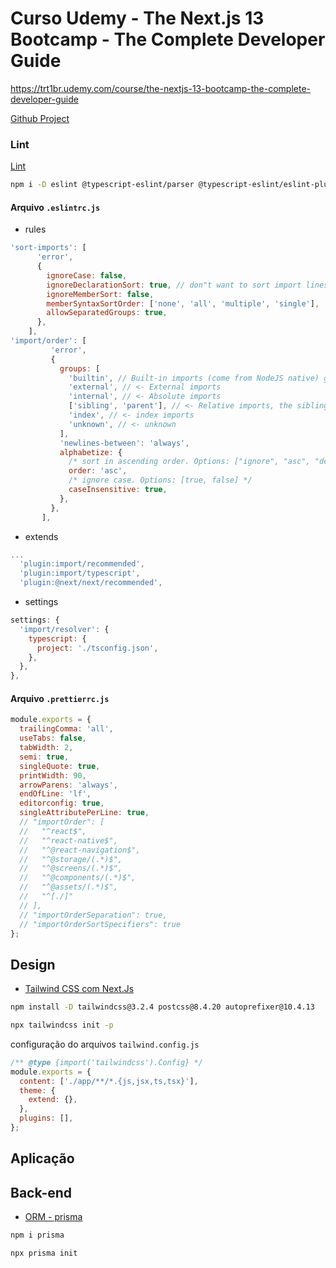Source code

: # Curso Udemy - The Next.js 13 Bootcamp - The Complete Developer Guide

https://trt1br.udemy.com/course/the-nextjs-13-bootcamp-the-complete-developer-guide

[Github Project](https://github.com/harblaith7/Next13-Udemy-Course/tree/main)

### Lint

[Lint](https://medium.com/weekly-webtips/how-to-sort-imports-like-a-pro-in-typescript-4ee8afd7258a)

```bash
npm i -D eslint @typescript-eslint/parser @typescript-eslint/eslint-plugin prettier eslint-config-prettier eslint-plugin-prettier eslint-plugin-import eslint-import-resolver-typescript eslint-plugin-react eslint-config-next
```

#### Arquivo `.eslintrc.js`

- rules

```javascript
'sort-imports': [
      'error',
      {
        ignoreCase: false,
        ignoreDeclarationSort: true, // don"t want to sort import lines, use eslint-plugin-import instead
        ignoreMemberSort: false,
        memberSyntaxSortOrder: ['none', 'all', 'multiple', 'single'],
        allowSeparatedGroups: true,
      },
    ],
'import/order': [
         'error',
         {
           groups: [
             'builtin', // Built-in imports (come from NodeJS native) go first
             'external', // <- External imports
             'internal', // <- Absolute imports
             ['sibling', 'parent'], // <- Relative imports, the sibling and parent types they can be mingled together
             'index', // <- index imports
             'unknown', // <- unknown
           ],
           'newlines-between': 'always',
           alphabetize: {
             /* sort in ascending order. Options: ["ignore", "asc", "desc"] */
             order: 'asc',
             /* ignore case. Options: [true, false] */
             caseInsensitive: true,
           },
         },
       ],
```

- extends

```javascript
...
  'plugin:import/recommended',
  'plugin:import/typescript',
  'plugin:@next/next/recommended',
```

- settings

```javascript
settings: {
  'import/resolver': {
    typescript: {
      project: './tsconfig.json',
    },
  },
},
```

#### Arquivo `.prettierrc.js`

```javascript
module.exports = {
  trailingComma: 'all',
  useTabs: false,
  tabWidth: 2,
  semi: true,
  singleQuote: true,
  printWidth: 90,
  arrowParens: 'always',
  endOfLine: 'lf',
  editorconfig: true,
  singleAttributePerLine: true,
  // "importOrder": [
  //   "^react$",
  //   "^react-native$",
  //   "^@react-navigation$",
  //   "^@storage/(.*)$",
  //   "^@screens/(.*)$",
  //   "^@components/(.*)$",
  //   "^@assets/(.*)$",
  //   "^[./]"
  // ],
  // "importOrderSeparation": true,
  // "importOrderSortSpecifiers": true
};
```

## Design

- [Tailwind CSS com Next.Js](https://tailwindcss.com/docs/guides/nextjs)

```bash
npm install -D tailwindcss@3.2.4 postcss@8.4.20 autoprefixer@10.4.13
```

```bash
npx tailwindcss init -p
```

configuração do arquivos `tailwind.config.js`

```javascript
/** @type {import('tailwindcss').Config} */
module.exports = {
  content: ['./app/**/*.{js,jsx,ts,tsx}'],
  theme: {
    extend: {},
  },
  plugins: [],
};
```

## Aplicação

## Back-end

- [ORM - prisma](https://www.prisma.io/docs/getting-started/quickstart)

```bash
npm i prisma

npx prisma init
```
■ ■ ■
## [Exercise requirements]
Counting only lines that contain "resolver", say how many there are in the material above, and add nothing.

## [Output of the exercise]
2